Few problems when trying to use crossdata

77 views
Skip to first unread message

Borisa Zivkovic

unread,
Jul 18, 2015, 6:58:29 PM7/18/15
to crossda...@googlegroups.com
Hi everyone, I downloaded latest crossdata Vagrant from stratio.com and I am trying to play with it - just to see capabilities...

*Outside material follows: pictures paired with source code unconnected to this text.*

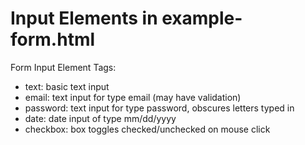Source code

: # Input Elements in example-form.html

Form Input Element Tags:

* text: basic text input
* email: text input for type email (may have validation)
* password: text input for type password, obscures letters typed in
* date: date input of type mm/dd/yyyy
* checkbox: box toggles checked/unchecked on mouse click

I ran into few problems - inconsistent documentation, strange problem with connectors, unable to install mongodb connector and use it.

I am mainly interested why join does not work (even though README.TXT says it should) and also why I can not install and use mongodb connector.

thanks

Here are details:

1) Online documentation here http://docs.stratio.com/modules/crossdata/development/Sandbox.html is misleading - talks about non-existent connector

[vagrant@crossdata ~]$ service connector_deep start
connector_deep: unrecognized service


README.TXT provided with vagrant demo is better - but wasted some time figuring out what is wrong with online documentation. It would be great if these two were in sync.



2) Started following step-by-step from README.TXT and first join failed

xdsh:root:test> SELECT id, age FROM table2;
[Driver] 18-07-2015 10:37:22.026 [INFO|Shell] Query e9c08066-1318-4461-8f34-677e3776d545 in progress

xdsh:root:test> [Driver] 18-07-2015 10:37:22.092 [INFO|BasicDriver$] Query e9c08066-1318-4461-8f34-677e3776d545 finished. 
Session Id: a66048da-572e-4795-8e1b-f4b874d80be3
Query: SELECT id, age FROM table2;
Execution time: 0 seconds



Result: QID: e9c08066-1318-4461-8f34-677e3776d545

Partial result: false
--------------
| id   | age | 
--------------
| 1001 | 42  | 
| 999  | 23  | 
| 1000 | 35  | 
--------------

Result page: 0
Removing results handler for: e9c08066-1318-4461-8f34-677e3776d545
xdsh:root:test> SELECT name, age FROM table1 INNER JOIN table2 ON table1.id=table2.id;
[Driver] 18-07-2015 10:37:43.346 [INFO|Shell] Query 218fb159-55ec-41a0-ac47-189d3c27bc26 in progress

xdsh:root:test> 
Result: The operation for query 218fb159-55ec-41a0-ac47-189d3c27bc26 cannot be executed:
Cannot determine execution path as no connector supports INNER JOIN ([test.table1, test.table2]) ON [test.table1.id = test.table2.id]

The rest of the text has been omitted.